■ Task to carry out
Examine the material below. Gather every line in which the string "çözümü" appears.

● ● ●

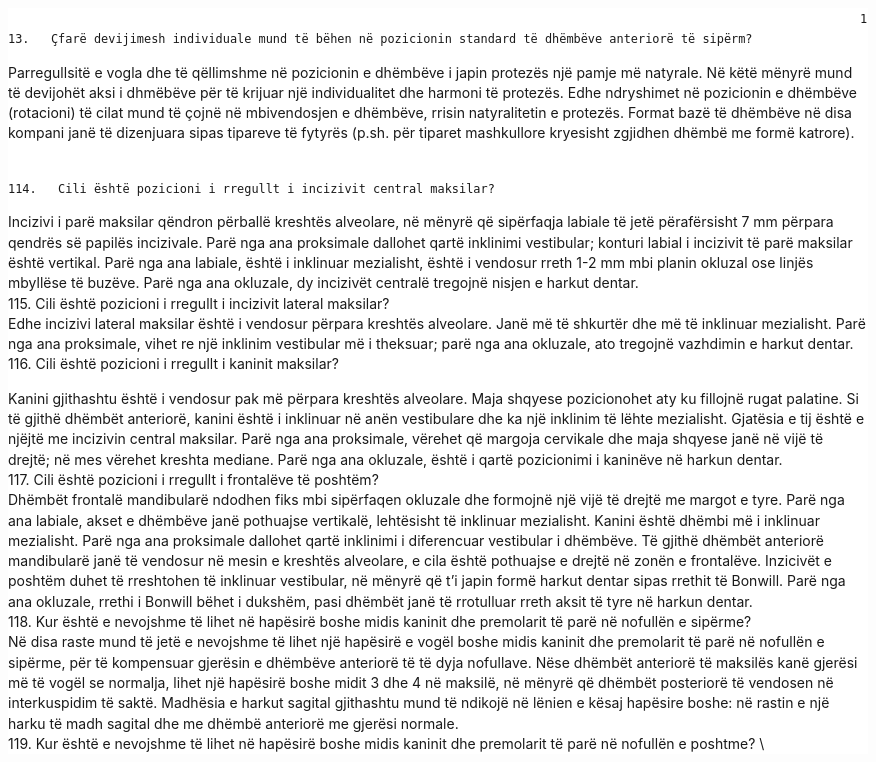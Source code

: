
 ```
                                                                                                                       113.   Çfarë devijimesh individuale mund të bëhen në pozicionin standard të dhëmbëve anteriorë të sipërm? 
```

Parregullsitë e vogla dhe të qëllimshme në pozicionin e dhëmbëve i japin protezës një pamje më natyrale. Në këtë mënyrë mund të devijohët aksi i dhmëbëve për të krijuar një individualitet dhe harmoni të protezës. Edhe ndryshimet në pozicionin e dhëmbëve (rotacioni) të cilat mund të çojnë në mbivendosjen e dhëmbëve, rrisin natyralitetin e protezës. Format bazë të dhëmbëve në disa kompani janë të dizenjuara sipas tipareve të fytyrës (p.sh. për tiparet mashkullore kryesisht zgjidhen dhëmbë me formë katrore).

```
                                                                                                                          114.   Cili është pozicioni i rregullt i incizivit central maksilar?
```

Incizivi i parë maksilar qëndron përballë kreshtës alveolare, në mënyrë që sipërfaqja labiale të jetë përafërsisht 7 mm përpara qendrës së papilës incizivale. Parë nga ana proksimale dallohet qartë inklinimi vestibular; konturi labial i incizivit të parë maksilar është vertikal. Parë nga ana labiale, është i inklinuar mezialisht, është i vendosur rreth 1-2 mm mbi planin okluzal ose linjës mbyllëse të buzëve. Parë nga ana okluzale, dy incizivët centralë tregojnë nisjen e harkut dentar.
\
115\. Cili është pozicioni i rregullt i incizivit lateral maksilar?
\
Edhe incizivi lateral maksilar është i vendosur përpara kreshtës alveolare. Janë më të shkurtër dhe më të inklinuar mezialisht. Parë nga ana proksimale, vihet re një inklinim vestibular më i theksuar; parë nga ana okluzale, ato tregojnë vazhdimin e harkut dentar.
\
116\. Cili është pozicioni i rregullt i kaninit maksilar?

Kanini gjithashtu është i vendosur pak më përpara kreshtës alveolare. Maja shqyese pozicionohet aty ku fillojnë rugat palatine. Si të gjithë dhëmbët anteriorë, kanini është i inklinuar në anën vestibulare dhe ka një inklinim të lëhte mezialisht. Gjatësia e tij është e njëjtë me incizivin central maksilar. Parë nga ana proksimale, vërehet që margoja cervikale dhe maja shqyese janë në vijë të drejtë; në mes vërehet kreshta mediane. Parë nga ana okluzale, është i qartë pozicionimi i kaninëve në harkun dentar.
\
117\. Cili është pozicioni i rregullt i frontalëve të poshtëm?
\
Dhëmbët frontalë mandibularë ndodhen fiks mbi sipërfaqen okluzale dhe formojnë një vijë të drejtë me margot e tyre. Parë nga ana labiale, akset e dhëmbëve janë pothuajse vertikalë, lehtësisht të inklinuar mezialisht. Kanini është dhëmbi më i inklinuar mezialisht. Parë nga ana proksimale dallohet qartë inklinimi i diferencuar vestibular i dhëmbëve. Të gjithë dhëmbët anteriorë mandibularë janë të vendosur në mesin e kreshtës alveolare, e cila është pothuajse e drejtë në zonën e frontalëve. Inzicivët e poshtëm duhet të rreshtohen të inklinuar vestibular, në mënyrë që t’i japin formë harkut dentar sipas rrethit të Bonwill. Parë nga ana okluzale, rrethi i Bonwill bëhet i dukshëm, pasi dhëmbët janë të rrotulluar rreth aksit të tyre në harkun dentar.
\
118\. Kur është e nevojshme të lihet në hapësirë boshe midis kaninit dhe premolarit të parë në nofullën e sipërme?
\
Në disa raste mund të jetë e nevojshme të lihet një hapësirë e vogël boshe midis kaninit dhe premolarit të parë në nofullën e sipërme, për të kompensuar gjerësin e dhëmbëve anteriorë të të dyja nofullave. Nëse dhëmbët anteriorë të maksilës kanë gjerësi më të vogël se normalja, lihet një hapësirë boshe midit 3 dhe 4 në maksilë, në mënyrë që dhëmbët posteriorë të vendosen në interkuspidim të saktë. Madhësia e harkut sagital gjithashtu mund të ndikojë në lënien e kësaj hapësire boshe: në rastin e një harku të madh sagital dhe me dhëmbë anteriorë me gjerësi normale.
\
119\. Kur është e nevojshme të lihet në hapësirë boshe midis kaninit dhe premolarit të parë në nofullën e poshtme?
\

● ● ●

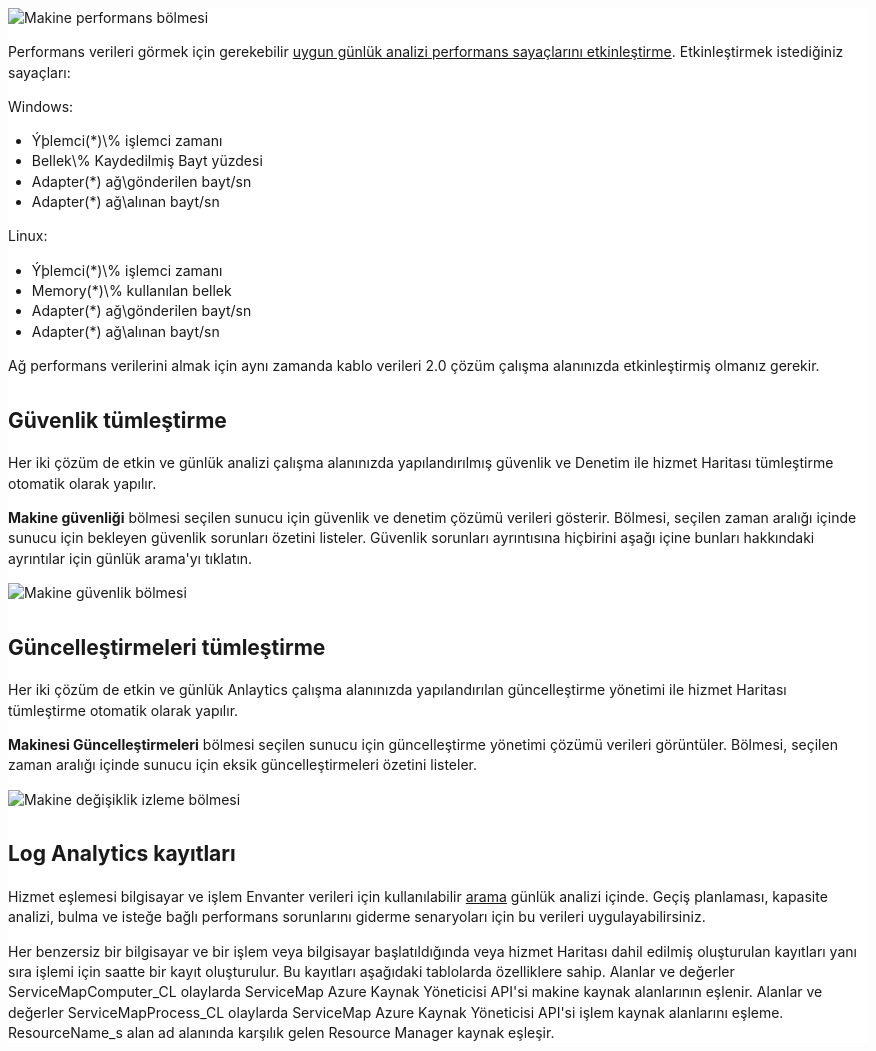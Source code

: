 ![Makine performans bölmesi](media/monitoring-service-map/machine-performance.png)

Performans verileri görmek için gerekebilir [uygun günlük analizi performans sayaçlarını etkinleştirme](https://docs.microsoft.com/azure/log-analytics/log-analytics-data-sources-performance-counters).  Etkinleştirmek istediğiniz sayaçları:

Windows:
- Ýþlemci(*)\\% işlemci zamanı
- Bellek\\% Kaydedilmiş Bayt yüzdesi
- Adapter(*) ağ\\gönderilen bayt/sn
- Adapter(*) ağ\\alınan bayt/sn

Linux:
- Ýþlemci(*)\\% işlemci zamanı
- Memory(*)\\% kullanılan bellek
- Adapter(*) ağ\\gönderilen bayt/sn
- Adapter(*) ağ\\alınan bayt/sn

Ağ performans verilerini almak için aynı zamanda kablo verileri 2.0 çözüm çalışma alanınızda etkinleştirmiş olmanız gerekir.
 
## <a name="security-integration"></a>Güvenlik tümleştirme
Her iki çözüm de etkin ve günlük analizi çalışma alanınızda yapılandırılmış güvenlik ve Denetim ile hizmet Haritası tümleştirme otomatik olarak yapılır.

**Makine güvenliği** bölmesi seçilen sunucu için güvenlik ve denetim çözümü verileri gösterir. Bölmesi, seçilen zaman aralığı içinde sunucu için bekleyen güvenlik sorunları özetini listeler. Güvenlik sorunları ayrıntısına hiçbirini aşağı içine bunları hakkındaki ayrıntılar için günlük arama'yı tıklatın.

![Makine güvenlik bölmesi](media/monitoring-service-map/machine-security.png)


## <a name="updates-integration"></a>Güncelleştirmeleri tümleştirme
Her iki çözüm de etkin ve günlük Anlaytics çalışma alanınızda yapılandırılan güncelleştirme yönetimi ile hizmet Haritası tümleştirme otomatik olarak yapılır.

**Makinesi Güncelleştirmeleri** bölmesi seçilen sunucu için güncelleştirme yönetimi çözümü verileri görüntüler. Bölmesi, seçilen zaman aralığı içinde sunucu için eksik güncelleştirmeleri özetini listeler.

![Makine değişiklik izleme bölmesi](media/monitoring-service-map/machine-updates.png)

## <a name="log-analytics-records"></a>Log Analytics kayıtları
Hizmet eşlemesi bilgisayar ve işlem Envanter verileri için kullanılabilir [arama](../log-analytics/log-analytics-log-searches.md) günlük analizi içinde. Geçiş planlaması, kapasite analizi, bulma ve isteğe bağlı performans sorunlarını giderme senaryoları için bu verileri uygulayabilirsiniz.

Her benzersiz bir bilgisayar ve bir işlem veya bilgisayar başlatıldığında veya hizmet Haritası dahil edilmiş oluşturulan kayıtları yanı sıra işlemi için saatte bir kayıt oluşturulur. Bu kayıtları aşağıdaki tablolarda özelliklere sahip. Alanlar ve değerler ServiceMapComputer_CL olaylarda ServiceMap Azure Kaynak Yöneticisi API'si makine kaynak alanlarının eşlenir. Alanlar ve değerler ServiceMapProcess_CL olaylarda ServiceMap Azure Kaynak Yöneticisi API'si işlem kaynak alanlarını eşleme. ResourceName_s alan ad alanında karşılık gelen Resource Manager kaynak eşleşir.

● ● ●

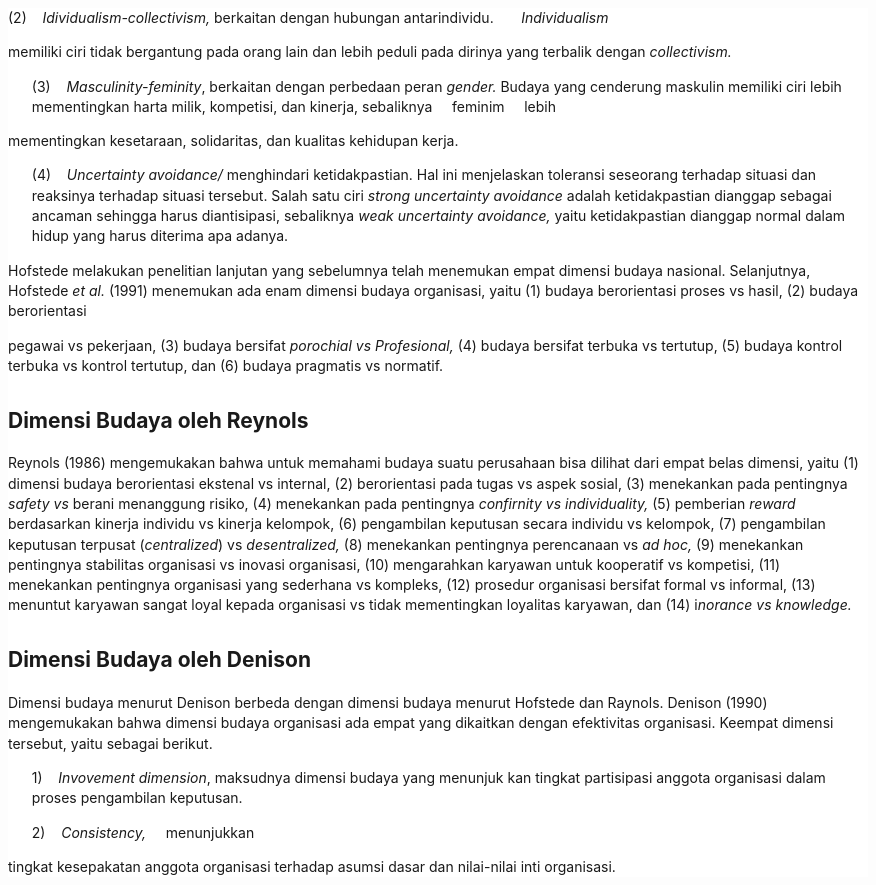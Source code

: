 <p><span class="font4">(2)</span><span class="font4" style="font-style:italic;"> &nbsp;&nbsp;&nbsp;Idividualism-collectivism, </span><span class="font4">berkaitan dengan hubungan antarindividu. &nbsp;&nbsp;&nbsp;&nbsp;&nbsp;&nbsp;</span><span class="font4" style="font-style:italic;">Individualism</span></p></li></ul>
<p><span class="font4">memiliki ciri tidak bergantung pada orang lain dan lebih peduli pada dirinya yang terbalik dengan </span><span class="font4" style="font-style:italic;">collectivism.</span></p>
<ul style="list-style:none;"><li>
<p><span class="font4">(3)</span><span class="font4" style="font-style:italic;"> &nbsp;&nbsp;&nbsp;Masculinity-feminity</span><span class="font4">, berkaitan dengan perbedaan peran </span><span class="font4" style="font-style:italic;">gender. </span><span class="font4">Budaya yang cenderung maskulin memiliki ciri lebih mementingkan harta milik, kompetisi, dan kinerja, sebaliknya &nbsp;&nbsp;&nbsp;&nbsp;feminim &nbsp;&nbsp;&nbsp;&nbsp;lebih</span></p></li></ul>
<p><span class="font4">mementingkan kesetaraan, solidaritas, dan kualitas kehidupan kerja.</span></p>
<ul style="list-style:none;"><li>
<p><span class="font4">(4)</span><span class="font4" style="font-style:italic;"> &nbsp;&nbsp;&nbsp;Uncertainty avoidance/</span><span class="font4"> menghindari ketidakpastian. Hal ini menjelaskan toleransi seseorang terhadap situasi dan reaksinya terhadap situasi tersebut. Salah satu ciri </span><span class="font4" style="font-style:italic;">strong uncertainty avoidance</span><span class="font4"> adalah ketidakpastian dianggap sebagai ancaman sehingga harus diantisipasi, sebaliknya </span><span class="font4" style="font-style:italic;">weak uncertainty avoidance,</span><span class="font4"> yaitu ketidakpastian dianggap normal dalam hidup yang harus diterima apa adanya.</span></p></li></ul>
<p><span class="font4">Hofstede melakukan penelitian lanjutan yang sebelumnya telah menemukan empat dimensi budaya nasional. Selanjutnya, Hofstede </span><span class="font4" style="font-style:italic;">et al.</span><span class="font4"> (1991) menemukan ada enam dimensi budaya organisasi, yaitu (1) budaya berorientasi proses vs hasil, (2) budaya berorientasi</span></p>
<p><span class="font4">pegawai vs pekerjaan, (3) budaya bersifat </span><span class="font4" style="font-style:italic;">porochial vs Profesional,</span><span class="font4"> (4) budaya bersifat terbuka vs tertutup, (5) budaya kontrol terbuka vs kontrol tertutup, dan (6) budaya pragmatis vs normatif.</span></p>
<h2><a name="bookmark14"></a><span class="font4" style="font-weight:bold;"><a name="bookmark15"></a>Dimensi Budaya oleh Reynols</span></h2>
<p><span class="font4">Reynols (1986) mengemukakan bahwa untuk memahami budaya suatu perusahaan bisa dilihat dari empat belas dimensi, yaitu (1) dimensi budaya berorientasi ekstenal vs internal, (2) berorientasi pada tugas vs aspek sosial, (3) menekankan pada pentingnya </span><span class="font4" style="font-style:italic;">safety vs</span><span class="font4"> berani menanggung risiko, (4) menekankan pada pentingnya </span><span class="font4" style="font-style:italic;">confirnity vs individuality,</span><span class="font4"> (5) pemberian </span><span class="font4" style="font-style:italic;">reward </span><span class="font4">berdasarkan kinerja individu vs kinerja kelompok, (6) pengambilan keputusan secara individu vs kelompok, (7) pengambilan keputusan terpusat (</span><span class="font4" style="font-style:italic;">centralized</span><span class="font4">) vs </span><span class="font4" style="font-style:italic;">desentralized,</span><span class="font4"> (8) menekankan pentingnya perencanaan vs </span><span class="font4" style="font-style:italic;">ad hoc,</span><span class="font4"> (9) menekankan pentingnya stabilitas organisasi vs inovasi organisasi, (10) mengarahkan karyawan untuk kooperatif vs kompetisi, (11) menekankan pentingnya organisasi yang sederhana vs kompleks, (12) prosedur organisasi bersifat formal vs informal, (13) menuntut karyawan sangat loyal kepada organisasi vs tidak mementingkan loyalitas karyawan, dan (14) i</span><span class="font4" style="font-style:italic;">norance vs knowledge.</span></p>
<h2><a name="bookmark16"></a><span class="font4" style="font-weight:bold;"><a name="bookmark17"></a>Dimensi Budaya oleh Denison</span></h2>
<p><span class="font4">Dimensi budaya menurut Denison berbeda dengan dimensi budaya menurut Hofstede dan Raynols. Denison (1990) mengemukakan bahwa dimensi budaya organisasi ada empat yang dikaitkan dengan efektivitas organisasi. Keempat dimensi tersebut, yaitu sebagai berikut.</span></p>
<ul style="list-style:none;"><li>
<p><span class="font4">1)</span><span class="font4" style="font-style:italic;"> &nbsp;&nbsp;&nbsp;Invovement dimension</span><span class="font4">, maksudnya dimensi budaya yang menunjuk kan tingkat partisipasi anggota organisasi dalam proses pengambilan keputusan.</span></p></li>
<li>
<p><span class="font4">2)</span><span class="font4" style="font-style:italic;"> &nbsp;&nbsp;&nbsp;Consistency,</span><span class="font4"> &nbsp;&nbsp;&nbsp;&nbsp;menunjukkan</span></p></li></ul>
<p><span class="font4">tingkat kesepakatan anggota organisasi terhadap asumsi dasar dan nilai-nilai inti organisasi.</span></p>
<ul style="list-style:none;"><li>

● ● ●

■ Solution to this problem
**Makine güvenliği** bölmesi seçilen sunucu için güvenlik ve denetim çözümü verileri gösterir. Bölmesi, seçilen zaman aralığı içinde sunucu için bekleyen güvenlik sorunları özetini listeler. Güvenlik sorunları ayrıntısına hiçbirini aşağı içine bunları hakkındaki ayrıntılar için günlük arama'yı tıklatın.
**Makinesi Güncelleştirmeleri** bölmesi seçilen sunucu için güncelleştirme yönetimi çözümü verileri görüntüler. Bölmesi, seçilen zaman aralığı içinde sunucu için eksik güncelleştirmeleri özetini listeler.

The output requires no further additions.